Tentang apa itu? Oh ya, tentang menulis cerita pendek, tapi jangan tentang masa
lalu. Kalau menulis tentang masa lalu nanti aku jadi ketinggalan zaman, mungkin
itu maksudnya. Iya kali. Dan ku
tuliskan cerita pendekku untuk hari ini.
Sudah lama sekali sebenarnya Adeline mencintai Lu’lu, tapi dia
diam saja karena memang tidak tahu harus melakukan hal apa. Sebenarnya kata ‘mencintai’

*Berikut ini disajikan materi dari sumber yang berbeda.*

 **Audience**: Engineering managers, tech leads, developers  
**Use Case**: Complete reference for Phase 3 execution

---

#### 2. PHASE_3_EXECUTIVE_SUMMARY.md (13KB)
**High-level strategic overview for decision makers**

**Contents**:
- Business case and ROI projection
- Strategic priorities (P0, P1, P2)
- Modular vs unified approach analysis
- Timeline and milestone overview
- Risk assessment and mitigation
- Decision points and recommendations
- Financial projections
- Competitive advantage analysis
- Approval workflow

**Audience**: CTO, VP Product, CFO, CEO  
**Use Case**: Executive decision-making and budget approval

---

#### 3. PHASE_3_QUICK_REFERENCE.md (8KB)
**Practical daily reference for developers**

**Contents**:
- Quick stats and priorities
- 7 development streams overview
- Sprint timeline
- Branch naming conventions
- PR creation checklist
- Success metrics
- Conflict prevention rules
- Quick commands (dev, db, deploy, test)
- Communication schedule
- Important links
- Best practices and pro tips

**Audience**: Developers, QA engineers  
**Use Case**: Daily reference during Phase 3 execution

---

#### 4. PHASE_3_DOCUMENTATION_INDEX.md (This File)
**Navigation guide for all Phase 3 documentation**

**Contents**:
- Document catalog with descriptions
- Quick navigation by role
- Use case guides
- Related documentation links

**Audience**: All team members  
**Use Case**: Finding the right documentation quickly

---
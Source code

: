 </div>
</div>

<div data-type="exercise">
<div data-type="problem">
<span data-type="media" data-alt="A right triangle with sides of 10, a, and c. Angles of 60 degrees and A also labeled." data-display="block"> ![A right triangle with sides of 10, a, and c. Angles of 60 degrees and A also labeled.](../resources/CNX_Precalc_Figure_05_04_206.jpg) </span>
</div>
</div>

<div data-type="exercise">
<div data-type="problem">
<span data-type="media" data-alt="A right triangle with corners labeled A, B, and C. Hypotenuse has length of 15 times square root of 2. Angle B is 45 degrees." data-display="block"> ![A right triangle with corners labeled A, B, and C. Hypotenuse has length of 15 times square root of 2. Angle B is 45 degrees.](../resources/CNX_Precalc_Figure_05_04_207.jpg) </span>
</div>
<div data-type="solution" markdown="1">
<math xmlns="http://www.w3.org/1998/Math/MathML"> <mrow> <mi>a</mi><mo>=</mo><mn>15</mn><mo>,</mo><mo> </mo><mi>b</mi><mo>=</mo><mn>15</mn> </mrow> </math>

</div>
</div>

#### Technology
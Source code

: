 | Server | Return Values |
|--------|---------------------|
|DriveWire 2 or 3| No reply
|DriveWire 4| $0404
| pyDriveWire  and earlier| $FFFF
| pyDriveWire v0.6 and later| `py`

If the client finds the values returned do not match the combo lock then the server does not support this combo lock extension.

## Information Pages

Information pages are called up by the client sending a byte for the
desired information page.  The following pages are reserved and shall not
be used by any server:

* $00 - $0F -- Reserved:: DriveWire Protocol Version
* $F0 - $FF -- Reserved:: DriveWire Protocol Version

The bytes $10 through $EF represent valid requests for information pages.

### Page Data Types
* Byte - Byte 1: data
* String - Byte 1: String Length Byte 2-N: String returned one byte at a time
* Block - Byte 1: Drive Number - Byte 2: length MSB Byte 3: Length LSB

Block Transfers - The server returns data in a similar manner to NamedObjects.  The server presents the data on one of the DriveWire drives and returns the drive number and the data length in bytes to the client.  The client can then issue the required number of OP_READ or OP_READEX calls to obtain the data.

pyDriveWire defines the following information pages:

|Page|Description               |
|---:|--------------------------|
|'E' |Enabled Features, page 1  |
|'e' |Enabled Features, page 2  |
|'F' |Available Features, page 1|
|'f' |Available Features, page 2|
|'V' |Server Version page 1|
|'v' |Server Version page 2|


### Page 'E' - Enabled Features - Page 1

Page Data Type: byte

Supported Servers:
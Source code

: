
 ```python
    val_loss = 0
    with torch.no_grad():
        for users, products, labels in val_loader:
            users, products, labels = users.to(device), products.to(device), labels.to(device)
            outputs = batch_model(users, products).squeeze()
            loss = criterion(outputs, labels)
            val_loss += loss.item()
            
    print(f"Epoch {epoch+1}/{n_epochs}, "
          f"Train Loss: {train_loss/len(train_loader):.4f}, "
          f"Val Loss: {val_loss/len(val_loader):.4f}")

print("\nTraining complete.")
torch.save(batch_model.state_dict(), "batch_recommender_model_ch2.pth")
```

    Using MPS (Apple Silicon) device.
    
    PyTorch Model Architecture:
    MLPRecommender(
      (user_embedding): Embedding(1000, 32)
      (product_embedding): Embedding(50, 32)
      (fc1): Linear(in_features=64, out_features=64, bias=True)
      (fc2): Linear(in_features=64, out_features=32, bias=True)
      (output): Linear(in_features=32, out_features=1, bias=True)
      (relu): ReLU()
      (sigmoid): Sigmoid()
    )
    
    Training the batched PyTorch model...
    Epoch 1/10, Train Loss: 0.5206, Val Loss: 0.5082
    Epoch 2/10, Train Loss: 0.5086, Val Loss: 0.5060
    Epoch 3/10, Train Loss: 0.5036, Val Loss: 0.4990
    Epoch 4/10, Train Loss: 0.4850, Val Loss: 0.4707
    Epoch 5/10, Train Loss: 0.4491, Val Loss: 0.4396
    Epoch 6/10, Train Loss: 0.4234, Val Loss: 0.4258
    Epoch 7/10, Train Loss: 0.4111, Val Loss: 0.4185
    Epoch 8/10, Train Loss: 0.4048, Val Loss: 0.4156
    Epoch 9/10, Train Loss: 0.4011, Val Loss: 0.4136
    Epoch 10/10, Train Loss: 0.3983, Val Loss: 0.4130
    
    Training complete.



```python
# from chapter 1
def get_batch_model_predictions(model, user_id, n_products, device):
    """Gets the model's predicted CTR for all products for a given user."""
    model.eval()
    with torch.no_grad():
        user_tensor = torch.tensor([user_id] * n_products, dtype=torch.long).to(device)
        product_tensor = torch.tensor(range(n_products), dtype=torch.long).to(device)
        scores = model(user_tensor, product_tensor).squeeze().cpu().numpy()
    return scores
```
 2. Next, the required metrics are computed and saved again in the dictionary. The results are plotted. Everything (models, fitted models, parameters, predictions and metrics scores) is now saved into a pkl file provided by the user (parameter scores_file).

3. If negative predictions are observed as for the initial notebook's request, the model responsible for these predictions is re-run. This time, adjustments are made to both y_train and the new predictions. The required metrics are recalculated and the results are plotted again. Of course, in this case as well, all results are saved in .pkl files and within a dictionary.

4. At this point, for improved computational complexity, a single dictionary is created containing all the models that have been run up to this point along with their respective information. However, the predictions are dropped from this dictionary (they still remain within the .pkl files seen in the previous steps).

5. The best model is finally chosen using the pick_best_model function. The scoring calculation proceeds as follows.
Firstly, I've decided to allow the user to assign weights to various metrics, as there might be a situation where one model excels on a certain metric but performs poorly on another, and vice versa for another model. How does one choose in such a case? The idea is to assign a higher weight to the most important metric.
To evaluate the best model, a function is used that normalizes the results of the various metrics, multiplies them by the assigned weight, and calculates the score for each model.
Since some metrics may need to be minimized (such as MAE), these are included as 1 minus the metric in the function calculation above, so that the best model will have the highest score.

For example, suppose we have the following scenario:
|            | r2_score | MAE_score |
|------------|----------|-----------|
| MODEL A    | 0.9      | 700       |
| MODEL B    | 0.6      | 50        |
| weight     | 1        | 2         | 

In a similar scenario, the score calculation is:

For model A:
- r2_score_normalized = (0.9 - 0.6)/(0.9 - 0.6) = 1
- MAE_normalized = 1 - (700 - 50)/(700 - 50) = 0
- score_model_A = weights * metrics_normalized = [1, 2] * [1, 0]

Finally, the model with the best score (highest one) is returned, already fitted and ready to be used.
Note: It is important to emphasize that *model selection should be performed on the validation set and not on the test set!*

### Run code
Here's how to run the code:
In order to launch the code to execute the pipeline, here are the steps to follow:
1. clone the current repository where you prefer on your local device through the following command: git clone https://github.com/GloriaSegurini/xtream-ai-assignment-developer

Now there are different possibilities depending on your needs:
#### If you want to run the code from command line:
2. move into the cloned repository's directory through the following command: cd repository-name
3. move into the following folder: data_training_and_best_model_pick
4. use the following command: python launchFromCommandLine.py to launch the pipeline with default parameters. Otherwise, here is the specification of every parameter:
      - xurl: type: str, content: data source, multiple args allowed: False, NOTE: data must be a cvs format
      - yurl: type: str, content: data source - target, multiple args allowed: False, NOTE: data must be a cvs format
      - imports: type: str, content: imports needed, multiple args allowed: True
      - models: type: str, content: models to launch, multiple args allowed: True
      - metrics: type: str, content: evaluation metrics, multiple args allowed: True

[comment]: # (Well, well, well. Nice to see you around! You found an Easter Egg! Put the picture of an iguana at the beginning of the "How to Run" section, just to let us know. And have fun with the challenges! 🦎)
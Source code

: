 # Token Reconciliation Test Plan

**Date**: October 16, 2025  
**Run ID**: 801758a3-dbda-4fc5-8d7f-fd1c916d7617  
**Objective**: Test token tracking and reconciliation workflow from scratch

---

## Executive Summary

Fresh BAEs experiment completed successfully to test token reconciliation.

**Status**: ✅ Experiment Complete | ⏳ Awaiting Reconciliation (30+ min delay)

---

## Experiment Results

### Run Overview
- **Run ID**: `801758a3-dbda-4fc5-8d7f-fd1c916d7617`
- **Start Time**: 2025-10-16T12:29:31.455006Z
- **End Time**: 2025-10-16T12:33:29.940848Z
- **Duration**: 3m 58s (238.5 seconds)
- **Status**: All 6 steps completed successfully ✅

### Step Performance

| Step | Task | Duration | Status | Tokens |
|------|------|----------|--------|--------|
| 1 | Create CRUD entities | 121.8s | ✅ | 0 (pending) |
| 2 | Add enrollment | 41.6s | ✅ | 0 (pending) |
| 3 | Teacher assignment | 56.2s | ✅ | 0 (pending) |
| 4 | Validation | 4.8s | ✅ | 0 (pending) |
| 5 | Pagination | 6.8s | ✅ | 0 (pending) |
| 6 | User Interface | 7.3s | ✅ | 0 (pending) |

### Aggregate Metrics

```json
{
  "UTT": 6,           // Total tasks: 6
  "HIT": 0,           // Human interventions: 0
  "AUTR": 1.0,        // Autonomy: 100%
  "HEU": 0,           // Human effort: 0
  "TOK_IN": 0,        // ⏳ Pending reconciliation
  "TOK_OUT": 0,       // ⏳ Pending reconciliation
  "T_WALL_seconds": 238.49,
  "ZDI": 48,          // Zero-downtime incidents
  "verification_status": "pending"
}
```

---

itu sendiri harus dicari dulu pengertiannya. Bisa jadi setiap orang memberi
arti yang berbeda-beda.
Cinta Adeline kepada Lu’lu mungkin
seperti sebuah rasa terima kasih yang sering diungkapkan oleh manusia, karena
Lu’lu sang matahari selalu memberikan sinarnya hingga terlahirlah Adeline si
apel yang manis, juga apel-apel lainnya.
Cinta Adeline kepada Lu’lu juga
mungkin seperti memang seperti itulah seharusnya. Cinta yang diharuskan oleh
sang Pencipta. Bagaimana aku bisa mengatakan seperti itu? Lebih baik kita
bertemu untuk membahas itu.
Cinta Adeline kepada Lu’lu, mungkin
juga hanya sebuah reaksi dari sinar Lu’lu sang matahari yang kemudian berproses
bersama karbondioksida dan air. Lalu menghasilkan oksigen dan glukosa. Glukosa
yang menjelma rupa sebagai Adeline.
Yang jelas, cinta Adeline kepada Lu’lu
bukanlah cinta picisan. Tamat.
Sementara itu, pohon apel dan Lu’lu
hanya tersenyum, melihat Adeline asik menulis cerita pendeknya. Melihat buah hati mereka yang manis dan selalu bersemangat menggambari hidupnya sendiri. Dalam senyum mereka berdoa, semoga kelas biji Adeline dapat bertemu dengan tanah, sehingga Adeline dapat bersama dengan Lu'lu, bersama tersenyum menyaksikan Adeline-Adeline lainnya tumbuh. Ah, ya. Mungkin namanya bukan Adeline.